On Fri, Oct 30, 2009 at 09:48:55AM +0800, Yan, Zheng wrote:
> On Fri, Oct 30, 2009 at 4:35 AM, Josef Bacik <josef@xxxxxxxxxx> wrote:
> > If there are alot of snapshots we could conceivably end up using much more
> > metadata space than what the worst case calculation would come up with, so
> > instead of trying to figure out how many extents will be modified by changing
> > items, just calculate it per tree, and then reserve space specifically for the
> > extent root. This patch does a max(size of extent root tree, 20% of free
> > metadata space) reservation for the extent root, and then tracks how much
> > space is used per transaction for the extent root. Then if we get close to
> > this amount in our transaction we will force the commit of the transaction to
> > free up space. This will help us better deal with the massive space
> > requirements that will come when users have alot of snapshots. This was
> > tested with my normal enospc tests. Thanks,
> >
> > Signed-off-by: Josef Bacik <josef@xxxxxxxxxx>
> > ---
> > fs/btrfs/ctree.h | 2 +
> > fs/btrfs/extent-tree.c | 115 +++++++++++++++++++++++++++++++++++++++++-------
> > fs/btrfs/transaction.c | 19 +++++++-
> > fs/btrfs/transaction.h | 1 +
> > 4 files changed, 119 insertions(+), 18 deletions(-)
> >
> > diff --git a/fs/btrfs/ctree.h b/fs/btrfs/ctree.h
> > index e5dd628..3e00df1 100644
> > --- a/fs/btrfs/ctree.h
> > +++ b/fs/btrfs/ctree.h
> > @@ -2049,6 +2049,8 @@ void btrfs_delalloc_reserve_space(struct btrfs_root *root, struct inode *inode,
> > u64 bytes);
> > void btrfs_delalloc_free_space(struct btrfs_root *root, struct inode *inode,
> > u64 bytes);
> > +int btrfs_check_reserved_extent_space(struct btrfs_trans_handle *trans,
> > + struct btrfs_root *root);
> > /* ctree.c */
> > int btrfs_bin_search(struct extent_buffer *eb, struct btrfs_key *key,
> > int level, int *slot);
> > diff --git a/fs/btrfs/extent-tree.c b/fs/btrfs/extent-tree.c
> > index c56f916..7a1f1a4 100644
> > --- a/fs/btrfs/extent-tree.c
> > +++ b/fs/btrfs/extent-tree.c
> > @@ -2768,6 +2768,12 @@ static u64 calculate_bytes_needed(struct btrfs_root *root, int num_items)
> > u64 num_bytes;
> > int level;
> >
> > + /*
> > + * The level is the number of node level's we could possibly cow. So
> > + * since we track root item reservations seperately we don't need that,
> > + * and we don't need to count the leaf level, so the max number of
> > + * levels that could have nodes is MAX_LEVEL - 2.
> > + */
> > level = BTRFS_MAX_LEVEL - 2;
> > /*
> > * NOTE: these calculations are absolutely the worst possible case.

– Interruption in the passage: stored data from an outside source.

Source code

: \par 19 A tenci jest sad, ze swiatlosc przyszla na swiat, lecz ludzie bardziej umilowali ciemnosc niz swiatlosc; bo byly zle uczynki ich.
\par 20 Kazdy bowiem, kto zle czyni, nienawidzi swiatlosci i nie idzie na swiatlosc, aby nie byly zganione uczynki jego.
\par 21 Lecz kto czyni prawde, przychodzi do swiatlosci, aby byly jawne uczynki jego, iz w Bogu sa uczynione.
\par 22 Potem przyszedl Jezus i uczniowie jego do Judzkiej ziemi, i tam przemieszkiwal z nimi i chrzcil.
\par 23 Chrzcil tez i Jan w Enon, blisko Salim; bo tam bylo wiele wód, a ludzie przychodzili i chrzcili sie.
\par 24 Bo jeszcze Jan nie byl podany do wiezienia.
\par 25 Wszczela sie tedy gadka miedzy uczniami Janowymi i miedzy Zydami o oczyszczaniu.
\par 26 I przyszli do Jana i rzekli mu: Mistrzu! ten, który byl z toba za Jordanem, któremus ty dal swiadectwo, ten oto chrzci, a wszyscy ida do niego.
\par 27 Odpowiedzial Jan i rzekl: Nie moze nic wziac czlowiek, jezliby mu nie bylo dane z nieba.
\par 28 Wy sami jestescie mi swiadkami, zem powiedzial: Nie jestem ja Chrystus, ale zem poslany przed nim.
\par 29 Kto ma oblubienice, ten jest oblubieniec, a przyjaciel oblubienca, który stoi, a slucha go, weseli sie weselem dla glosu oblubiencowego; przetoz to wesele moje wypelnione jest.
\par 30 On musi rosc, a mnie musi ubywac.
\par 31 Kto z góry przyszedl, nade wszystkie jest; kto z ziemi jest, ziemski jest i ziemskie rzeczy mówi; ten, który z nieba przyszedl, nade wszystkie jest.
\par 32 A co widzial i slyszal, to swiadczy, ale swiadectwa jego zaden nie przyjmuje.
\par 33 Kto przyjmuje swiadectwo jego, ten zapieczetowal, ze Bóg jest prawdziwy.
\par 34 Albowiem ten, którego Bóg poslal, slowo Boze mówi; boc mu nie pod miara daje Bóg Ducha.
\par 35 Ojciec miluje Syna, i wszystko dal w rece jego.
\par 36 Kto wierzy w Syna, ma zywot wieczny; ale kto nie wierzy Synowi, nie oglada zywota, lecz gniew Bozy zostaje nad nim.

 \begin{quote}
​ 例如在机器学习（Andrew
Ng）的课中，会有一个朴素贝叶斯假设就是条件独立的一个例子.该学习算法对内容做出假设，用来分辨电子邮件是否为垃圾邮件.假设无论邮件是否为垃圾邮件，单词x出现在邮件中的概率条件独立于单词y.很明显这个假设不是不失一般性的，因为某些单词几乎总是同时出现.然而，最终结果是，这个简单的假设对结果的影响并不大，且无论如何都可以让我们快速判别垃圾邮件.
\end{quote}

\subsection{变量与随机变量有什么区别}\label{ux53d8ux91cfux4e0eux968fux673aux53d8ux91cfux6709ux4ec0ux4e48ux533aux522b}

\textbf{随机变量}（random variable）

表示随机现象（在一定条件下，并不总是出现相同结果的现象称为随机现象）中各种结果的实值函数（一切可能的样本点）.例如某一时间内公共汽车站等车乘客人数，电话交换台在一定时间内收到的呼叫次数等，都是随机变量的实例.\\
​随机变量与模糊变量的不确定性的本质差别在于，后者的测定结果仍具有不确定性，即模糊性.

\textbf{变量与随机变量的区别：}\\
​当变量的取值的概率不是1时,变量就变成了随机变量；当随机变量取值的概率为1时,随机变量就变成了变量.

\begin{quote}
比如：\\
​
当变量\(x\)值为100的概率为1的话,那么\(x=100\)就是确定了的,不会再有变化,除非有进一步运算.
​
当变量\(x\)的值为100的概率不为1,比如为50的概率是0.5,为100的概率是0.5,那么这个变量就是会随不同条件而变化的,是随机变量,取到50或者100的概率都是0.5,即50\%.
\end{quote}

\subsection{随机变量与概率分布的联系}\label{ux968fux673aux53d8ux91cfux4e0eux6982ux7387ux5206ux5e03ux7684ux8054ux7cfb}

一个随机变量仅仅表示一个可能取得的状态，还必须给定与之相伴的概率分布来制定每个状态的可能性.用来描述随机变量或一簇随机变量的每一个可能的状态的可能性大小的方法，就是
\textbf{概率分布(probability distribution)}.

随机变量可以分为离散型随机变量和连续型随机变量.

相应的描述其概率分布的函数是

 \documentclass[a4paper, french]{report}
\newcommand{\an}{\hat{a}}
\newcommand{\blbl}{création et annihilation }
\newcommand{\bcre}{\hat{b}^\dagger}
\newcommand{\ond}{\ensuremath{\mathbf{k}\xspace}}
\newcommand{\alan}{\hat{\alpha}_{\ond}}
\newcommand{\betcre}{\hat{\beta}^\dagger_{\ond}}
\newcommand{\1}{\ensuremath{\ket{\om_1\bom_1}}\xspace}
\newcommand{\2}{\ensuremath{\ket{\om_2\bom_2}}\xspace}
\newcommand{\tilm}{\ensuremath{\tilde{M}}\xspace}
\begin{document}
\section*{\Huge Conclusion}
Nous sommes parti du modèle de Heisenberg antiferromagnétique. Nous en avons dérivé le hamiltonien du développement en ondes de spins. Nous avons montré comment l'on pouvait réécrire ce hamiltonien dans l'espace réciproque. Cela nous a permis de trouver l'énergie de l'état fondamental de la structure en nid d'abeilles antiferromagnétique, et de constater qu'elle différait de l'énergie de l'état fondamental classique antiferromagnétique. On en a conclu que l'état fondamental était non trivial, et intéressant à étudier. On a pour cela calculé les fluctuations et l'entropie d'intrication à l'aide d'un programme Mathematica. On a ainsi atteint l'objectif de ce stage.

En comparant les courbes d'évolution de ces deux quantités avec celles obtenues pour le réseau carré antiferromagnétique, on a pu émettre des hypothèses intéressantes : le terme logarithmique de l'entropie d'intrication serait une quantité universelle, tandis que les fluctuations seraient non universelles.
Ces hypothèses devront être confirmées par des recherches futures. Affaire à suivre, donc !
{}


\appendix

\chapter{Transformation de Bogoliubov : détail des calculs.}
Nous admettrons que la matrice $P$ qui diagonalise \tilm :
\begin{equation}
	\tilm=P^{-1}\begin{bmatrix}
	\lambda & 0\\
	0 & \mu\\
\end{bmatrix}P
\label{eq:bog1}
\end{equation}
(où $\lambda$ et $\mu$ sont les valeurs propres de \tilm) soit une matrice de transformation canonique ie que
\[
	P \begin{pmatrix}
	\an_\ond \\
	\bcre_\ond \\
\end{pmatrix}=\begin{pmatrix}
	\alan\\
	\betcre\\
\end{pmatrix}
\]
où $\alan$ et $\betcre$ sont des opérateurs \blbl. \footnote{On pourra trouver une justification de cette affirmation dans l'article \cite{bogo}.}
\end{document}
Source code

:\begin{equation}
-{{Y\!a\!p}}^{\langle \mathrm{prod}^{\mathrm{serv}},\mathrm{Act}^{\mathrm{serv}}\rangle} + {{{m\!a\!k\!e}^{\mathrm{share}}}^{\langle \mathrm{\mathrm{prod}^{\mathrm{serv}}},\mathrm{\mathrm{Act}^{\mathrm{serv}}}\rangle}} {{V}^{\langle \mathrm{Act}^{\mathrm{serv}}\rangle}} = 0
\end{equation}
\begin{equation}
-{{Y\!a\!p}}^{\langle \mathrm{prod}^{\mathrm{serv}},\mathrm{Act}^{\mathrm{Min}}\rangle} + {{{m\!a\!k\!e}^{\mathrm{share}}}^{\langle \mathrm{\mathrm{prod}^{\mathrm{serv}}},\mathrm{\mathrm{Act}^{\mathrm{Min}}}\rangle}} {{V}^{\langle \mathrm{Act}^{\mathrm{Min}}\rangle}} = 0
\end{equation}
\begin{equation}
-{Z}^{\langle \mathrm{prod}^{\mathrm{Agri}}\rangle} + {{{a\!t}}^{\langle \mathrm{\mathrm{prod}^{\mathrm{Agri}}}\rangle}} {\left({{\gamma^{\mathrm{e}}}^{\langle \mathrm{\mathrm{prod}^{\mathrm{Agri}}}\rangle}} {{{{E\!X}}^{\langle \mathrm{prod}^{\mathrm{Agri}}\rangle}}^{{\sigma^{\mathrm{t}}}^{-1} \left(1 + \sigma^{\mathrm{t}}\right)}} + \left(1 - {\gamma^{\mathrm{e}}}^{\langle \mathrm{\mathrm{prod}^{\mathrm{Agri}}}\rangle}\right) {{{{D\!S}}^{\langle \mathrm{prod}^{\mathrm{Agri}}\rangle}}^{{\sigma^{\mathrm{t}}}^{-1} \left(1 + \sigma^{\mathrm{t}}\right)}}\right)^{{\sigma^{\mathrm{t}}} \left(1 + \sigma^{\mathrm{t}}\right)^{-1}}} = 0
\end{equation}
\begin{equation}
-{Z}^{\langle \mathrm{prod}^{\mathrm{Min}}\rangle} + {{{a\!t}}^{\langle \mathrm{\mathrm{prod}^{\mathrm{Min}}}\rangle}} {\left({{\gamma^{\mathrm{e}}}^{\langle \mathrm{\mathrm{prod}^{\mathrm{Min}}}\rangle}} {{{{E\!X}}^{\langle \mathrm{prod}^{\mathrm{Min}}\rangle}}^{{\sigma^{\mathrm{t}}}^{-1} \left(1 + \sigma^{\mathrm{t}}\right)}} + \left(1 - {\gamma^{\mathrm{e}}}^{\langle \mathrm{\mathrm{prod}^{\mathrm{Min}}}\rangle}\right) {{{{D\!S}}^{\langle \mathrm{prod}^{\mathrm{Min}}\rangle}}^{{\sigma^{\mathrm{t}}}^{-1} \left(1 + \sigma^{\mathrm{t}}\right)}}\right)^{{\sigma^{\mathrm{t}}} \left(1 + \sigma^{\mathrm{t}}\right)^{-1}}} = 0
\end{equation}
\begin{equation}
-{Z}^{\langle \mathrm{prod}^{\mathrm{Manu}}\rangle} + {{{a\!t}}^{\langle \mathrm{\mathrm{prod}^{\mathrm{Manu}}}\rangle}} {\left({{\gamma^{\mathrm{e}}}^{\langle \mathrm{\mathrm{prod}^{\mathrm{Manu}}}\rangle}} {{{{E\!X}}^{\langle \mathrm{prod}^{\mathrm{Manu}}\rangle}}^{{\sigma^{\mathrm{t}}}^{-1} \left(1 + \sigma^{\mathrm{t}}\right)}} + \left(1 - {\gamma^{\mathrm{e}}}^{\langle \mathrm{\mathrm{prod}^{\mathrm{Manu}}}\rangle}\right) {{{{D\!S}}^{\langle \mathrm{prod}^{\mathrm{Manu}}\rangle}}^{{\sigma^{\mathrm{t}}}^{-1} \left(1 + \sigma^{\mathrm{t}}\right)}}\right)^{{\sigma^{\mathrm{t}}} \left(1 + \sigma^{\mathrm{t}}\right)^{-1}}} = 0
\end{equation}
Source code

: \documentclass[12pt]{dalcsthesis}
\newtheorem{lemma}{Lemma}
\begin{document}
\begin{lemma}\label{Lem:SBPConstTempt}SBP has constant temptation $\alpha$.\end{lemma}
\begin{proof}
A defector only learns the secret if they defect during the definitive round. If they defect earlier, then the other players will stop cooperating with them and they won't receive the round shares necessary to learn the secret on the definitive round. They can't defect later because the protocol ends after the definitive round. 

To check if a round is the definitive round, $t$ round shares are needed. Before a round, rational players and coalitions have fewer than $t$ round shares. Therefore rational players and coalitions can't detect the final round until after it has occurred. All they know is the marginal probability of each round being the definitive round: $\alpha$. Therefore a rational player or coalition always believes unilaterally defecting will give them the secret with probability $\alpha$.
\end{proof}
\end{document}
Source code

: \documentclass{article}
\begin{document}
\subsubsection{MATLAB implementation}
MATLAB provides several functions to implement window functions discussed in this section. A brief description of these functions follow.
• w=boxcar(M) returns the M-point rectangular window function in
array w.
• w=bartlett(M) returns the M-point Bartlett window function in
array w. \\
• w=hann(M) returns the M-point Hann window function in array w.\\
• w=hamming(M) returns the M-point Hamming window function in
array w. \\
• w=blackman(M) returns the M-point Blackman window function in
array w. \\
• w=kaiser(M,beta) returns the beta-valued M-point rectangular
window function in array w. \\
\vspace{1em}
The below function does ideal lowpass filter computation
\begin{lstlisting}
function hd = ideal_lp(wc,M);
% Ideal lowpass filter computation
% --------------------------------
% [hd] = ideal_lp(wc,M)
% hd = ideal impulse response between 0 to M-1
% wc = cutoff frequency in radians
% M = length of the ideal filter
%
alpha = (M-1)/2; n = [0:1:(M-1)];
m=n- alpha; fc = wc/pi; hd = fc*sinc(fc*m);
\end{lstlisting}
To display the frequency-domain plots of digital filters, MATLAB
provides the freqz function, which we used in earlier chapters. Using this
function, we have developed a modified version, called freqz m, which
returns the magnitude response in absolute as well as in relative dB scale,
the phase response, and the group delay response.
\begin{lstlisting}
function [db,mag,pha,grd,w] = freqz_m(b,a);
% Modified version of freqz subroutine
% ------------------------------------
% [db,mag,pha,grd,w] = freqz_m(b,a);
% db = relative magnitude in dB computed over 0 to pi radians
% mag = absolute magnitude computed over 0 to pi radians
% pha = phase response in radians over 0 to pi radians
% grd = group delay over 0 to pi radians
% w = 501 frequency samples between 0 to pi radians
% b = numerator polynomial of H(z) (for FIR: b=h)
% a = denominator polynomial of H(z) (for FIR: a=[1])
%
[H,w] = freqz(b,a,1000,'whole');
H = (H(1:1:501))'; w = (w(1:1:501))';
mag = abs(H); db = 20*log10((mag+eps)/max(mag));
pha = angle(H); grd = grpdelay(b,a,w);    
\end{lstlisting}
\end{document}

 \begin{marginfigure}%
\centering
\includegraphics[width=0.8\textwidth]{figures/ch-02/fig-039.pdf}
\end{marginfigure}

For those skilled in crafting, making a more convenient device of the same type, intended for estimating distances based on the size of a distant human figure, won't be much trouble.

> > @@ -2776,17 +2782,11 @@ static u64 calculate_bytes_needed(struct btrfs_root *root, int num_items)
> > */
> >
> > /*
> > - * for every item we insert we could insert both an extent item and a
> > - * extent ref item. Then for ever item we insert, we will need to cow
> > - * both the original leaf, plus the leaf to the left and right of it.
> > - *
> > - * Unless we are talking about the extent root, then we just want the
> > - * number of items * 2, since we just need the extent item plus its ref.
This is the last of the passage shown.